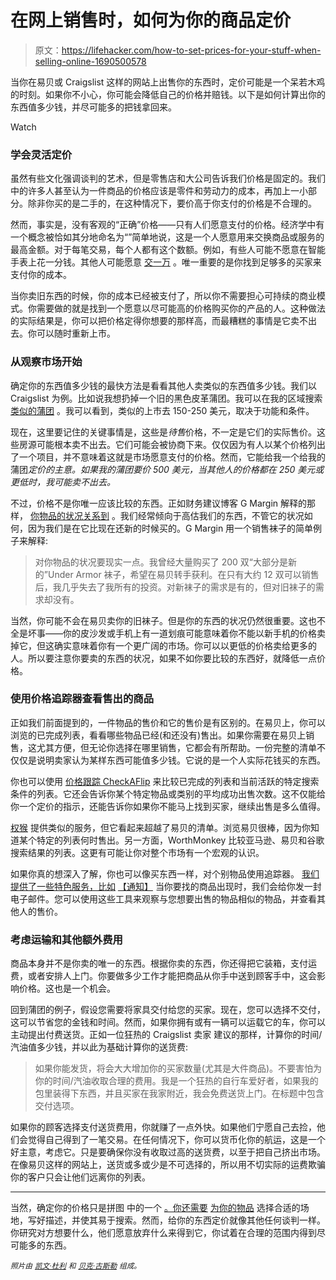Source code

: # 在网上销售时，如何为你的商品定价

> 原文：<https://lifehacker.com/how-to-set-prices-for-your-stuff-when-selling-online-1690500578>

当你在易贝或 Craigslist 这样的网站上出售你的东西时，定价可能是一个呆若木鸡的时刻。如果你不小心，你可能会降低自己的价格并赔钱。以下是如何计算出你的东西值多少钱，并尽可能多的把钱拿回来。

Watch

### **学会灵活定价**

虽然有些文化强调谈判的艺术，但是零售店和大公司告诉我们价格是固定的。我们中的许多人甚至认为一件商品的价格应该是零件和劳动力的成本，再加上一小部分。除非你买的是二手的，在这种情况下，要价高于你支付的价格是不合理的。

然而，事实是，没有客观的“正确”价格——只有人们愿意支付的价格。经济学中有一个概念被恰如其分地命名为“”简单地说，这是一个人愿意用来交换商品或服务的最高金额。对于每笔交易，每个人都有这个数额。例如，有些人可能不愿意在智能手表上花一分钱。其他人可能愿意 [交一万](https://gizmodo.com/the-many-many-prices-of-the-apple-watch-1690324108) 。唯一重要的是你找到足够多的买家来支付你的成本。

当你卖旧东西的时候，你的成本已经被支付了，所以你不需要担心可持续的商业模式。你需要做的就是找到一个愿意以尽可能高的价格购买你的产品的人。这种做法的实际结果是，你可以把价格定得你想要的那样高，而最糟糕的事情是它卖不出去。你可以随时重新上市。

### **从观察市场开始**

确定你的东西值多少钱的最快方法是看看其他人卖类似的东西值多少钱。我们以 Craigslist 为例。比如说我想扔掉一个旧的黑色皮革蒲团。我可以在我的区域搜索 [类似的蒲团](http://atlanta.craigslist.org/search/sss?sort=rel&query=black+leather+futon) 。我可以看到，类似的上市去 150-250 美元，取决于功能和条件。

现在，这里要记住的关键事情是，这些是*待售*价格，不一定是它们的实际售价。这些房源可能根本卖不出去。它们可能会被协商下来。仅仅因为有人以某个价格列出了一个项目，并不意味着这就是市场愿意支付的价格。然而，它能给我一个给我的蒲团*定价的主意。如果我的蒲团要价 500 美元，当其他人的价格都在 250 美元或更低时，我可能卖不出去。*

不过，价格不是你唯一应该比较的东西。正如财务建议博客 G Margin 解释的那样， [你物品的状况关系到](http://blog.gmargin.com/timers-guide-pricing-items-sell-online/) 。我们经常倾向于高估我们的东西，不管它的状况如何，因为我们是在它比现在还新的时候买的。G Margin 用一个销售袜子的简单例子来解释:

> 对你物品的状况要现实一点。我曾经大量购买了 200 双“大部分是新的”Under Armor 袜子，希望在易贝转手获利。在只有大约 12 双可以销售后，我几乎失去了我所有的投资。对新袜子的需求是有的，但对旧袜子的需求却没有。

当然，你可能不会在易贝卖你的旧袜子。但是你的东西的状况仍然很重要。这也不全是坏事——你的皮沙发或手机上有一道划痕可能意味着你不能以新手机的价格卖掉它，但这确实意味着你有一个更广阔的市场。你可以以更低的价格卖给更多的人。所以要注意你要卖的东西的状况，如果不如你要比较的东西好，就降低一点价格。

### **使用价格追踪器查看售出的商品**

正如我们前面提到的，一件物品的售价和它的售价是有区别的。在易贝上，你可以浏览的已完成列表，看看哪些物品已经(和还没有)售出。如果你需要在易贝上销售，这尤其方便，但无论你选择在哪里销售，它都会有所帮助。一份完整的清单不仅仅是说明卖家认为某样东西可能值多少钱。它说的是一个人实际花钱买的东西。

你也可以使用 [价格跟踪 CheckAFlip](http://checkaflip.com/) 来比较已完成的列表和当前活跃的特定搜索条件的列表。它还会告诉你某个特定物品或类别的平均成功出售次数。这不仅能给你一个定价的指示，还能告诉你如果你不能马上找到买家，继续出售是多么值得。

[权猴](http://lifehacker.com/worthmonkey-helps-determine-how-much-your-used-gear-is-5684637) 提供类似的服务，但它看起来超越了易贝的清单。浏览易贝很棒，因为你知道某个特定的列表何时售出。另一方面，WorthMonkey 比较亚马逊、易贝和谷歌搜索结果的列表。这更有可能让你对整个市场有一个宏观的认识。

如果你真的想深入了解，你也可以像买东西一样，对个别物品使用追踪器。 [我们提供了一些特色服务，比如](https://lifehacker.com/noticraig-sends-you-email-when-items-you-want-appear-on-1084311925) [【通知】](http://noticraig.com/) 当你要找的商品出现时，我们会给你发一封电子邮件。您可以使用这些工具来观察与您想要出售的物品相似的物品，并查看其他人的售价。

### **考虑运输和其他额外费用**

商品本身并不是你卖的唯一的东西。根据你卖的东西，你还得把它装箱，支付运费，或者安排人上门。你要做多少工作才能把商品从你手中送到顾客手中，这会影响价格。这也是一个机会。

回到蒲团的例子，假设您需要将家具交付给您的买家。现在，您可以选择不交付，这可以节省您的金钱和时间。然而，如果你拥有或有一辆可以运载它的车，你可以主动提出付费送货。正如一位狂热的 Craigslist 卖家 建议的那样，计算你的时间/汽油值多少钱，并以此为基础计算你的送货费:

> 如果你能发货，将会大大增加你的买家数量(尤其是大件商品)。不要害怕为你的时间/汽油收取合理的费用。我是一个狂热的自行车爱好者，如果我的包里装得下东西，并且买家在我家附近，我会免费送货上门。在标题中包含交付选项。

如果你的顾客选择支付送货费用，你就赚了一点外快。如果他们宁愿自己去捡，他们会觉得自己得到了一笔交易。在任何情况下，你可以货币化你的航运，这是一个好主意，考虑它。只是要确保你没有收取过高的送货费，以至于把自己挤出市场。在像易贝这样的网站上，送货或多或少是不可选择的，所以用不切实际的运费欺骗你的客户只会让他们远离你的列表。

* * *

当然，确定你的价格只是拼图 中的一个 [。你还需要](https://lifehacker.com/the-complete-guide-to-selling-your-unwanted-crap-for-mo-5981335) [为你的物品](http://lifehacker.com/five-best-places-to-set-up-shop-online-5562139) 选择合适的场地，写好描述，并使其易于搜索。然而，给你的东西定价就像其他任何谈判一样。你研究对方想要什么，他们愿意放弃什么来得到它，你试着在合理的范围内得到尽可能多的东西。

<small>*照片由*</small> [<small>*凯文·杜利*</small>](http://www.flickr.com/photos/pagedooley/6575053747) <small>*和*</small> [<small>*贝克·古斯勒*</small>](http://www.flickr.com/photos/halfbisqued/2353845688) <small>*组成。*</small>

TASK TO CARRY OUT :: Copy out each line of the listing that holds "prices".

YOUR SOLUTION ::
> 原文：<https://lifehacker.com/how-to-set-prices-for-your-stuff-when-selling-online-1690500578>
然而，事实是，没有客观的“正确”价格——只有人们愿意支付的价格。经济学中有一个概念被恰如其分地命名为“”简单地说，这是一个人愿意用来交换商品或服务的最高金额。对于每笔交易，每个人都有这个数额。例如，有些人可能不愿意在智能手表上花一分钱。其他人可能愿意 [交一万](https://gizmodo.com/the-many-many-prices-of-the-apple-watch-1690324108) 。唯一重要的是你找到足够多的买家来支付你的成本。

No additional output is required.